Table 1. Means, standard deviations and confidence intervals of response time and percent of fails for groups in time points.
Effects on response time (ms):
A main effect of Time (F(2,84) = 91.441; p < 0.001; partial η2 = 0.69; observed power = 1.00) showed that, overall, response time was shorter in the posttest (505.85 ± 75.94 ms) and retest (474.29 ± 135.56 ms) than in the pretest (648.11 ± 140.17 ms; pBonferroni < 0.001, for both) and in the retest than in the posttest (pBonferroni = 0.003). This effect was, however, modulated by Group, as was shown by the interaction of Group x Time (F(4,84) = 7.028, pBonferroni < 0.001; partial η2 = 0.25; observed power = 0.99). Figure 3 presents between-group differences at each time point (pretest, posttest, retest) and within-group differences across time. Only in the posttest, response time differed between groups (F(2,44) = 5.140; p = 0.010) such that it was significantly shorter in the UL group (432.09 ± 143.56 ms) than in the NO group (582.55 ± 89.73 ms; pBonferroni = 0.008). In addition, only in the NO group, response time decreased significantly in the retest (528.98 ± 107.29 ms) compared to the posttest (582.55 ± 89.73 ms) (pBonferonni = 0.004), whereas in each group, response time decreased significantly in the posttest and retest compared to the pretest (pBonferroni < 0.001, for all). No other significant effects were observed.
Figure 3. Response time (ms) of reaching movements (RMs) during all sequences in each group at different time points. Asterisks denote a significant difference (pBonferroni < 0.05). Black asterisk indicates differences between groups at a specific time point, while gray asterisks indicate differences between time points within each group. UL group, upper limb group that practiced the RM sequence with the LL toward light switches; SO group, switches observation group that observed the sequence of light switches; NO group, nature observation group that observed nature films.
Effects on percent of fails (%):
A main effect of Time (F(2,84) = 37.944; p < 0.001; partial η2 = 0.48; observed power = 1.00) showed that, overall, the percent of fails was smaller in the posttest (3.83% ± 4.54%) and retest (2.49% ± 2.90%) than in the pretest (7.41 ± 6.61 s; p < 0.001, for both), and in retest than in the posttest (p = 0.029). No other significant effects were observed.

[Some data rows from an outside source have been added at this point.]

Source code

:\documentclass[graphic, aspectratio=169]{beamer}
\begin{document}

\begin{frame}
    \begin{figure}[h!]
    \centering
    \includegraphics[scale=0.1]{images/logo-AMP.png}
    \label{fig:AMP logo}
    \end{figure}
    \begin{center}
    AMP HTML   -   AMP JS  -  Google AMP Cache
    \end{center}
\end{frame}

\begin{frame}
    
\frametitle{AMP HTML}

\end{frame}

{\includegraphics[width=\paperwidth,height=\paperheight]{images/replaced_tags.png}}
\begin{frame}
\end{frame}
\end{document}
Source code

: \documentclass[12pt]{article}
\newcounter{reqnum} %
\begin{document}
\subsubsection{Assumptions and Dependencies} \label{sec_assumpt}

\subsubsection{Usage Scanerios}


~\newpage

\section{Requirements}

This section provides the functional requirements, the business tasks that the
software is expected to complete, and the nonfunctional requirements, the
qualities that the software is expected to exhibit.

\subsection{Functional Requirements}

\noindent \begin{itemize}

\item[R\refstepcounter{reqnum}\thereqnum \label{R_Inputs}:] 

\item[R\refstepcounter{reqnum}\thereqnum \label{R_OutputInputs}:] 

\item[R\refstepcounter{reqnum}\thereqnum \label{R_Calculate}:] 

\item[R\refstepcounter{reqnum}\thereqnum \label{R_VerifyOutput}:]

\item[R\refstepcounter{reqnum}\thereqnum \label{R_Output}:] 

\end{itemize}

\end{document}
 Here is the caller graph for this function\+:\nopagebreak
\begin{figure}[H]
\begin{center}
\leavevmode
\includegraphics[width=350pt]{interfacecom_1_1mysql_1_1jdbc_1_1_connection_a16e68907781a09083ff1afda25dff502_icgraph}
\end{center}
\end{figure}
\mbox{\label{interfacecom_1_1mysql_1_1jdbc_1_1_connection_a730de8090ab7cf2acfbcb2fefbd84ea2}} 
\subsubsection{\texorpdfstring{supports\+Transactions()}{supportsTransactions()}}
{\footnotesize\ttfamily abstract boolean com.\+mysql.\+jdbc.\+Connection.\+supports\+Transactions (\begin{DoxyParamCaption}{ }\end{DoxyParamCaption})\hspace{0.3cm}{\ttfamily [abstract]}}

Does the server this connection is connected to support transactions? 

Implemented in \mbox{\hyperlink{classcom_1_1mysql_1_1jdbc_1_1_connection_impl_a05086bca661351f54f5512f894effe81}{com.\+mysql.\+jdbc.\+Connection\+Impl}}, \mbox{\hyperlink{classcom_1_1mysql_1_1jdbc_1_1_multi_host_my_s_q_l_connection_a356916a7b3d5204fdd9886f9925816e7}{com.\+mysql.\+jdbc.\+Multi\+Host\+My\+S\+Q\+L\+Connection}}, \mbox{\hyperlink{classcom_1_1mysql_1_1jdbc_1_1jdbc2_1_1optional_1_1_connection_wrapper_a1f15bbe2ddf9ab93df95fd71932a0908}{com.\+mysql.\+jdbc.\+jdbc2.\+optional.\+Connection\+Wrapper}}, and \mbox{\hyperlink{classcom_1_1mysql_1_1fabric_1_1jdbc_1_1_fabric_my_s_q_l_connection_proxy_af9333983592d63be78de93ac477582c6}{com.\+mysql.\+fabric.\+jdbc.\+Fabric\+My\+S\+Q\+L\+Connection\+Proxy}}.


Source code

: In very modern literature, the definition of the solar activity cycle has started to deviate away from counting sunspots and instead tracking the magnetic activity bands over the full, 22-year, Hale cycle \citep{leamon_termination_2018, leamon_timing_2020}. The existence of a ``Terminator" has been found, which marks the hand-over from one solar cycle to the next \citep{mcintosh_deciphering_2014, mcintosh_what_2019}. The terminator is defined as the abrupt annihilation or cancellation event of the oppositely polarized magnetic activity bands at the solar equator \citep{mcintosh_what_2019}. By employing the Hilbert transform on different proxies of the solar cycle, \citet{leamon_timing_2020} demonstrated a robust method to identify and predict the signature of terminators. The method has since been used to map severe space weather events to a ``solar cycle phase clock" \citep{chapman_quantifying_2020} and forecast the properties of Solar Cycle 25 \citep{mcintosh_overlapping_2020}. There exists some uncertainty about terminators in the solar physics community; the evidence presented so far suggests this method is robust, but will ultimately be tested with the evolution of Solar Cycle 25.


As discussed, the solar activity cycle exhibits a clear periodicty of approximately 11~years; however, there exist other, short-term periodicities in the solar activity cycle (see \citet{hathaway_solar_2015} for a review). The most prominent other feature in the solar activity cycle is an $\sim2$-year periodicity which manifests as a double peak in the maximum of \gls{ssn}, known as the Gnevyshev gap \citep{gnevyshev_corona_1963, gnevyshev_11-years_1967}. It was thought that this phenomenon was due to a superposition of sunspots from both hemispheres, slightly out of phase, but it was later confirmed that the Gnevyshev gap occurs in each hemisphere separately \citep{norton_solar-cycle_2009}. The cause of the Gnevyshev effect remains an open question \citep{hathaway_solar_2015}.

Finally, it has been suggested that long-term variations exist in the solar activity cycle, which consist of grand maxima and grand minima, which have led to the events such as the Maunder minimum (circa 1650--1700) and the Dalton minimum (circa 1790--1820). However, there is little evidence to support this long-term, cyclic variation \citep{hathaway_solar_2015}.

3.2 Additional supporting experiment
A main effect of Time (F(2,28) = 15.888; p < 0.001; partial η2 = 0.53; observed power = 0.99) showed that response time was shorter in the posttest (426.44 ± 165.56 ms) and retest (441.35 ± 160.41 ms) than in the pretest (580.80 ± 113.52 ms; p = 0.02, for both). No other significant effects were observed (also for percent of fails).
4 Discussion
To the best of our knowledge, this is the first study to specifically assess whether ipsilateral transfer of a motor skill occurs from a unilateral UL to the LL, whereas previous studies have focused on transfer in the opposite direction (LL to UL) (Sherman et al., 2024) or bilateral limb transfer (Debarnot et al., 2024; Saeedpour-Parizi et al., 2022) or prism-induced visuomotor adaptation (Savin and Morton, 2008). We found that the response time of RM sequences of the LL was significantly faster (shorter) in the posttest in the group that practiced the RM sequence with the UL (UL group) compared to the group that observed nature movies (NO group), whereas it did not differ in the pretest between these groups. In addition, whereas in each group, response time improved significantly in the posttest and retest compared to the pretest, only in the NO group did response time also improve significantly in the retest compared to the posttest. The percent of fails improved (decreased) from pretest to posttest and retest and from posttest to retest, similarly in all groups.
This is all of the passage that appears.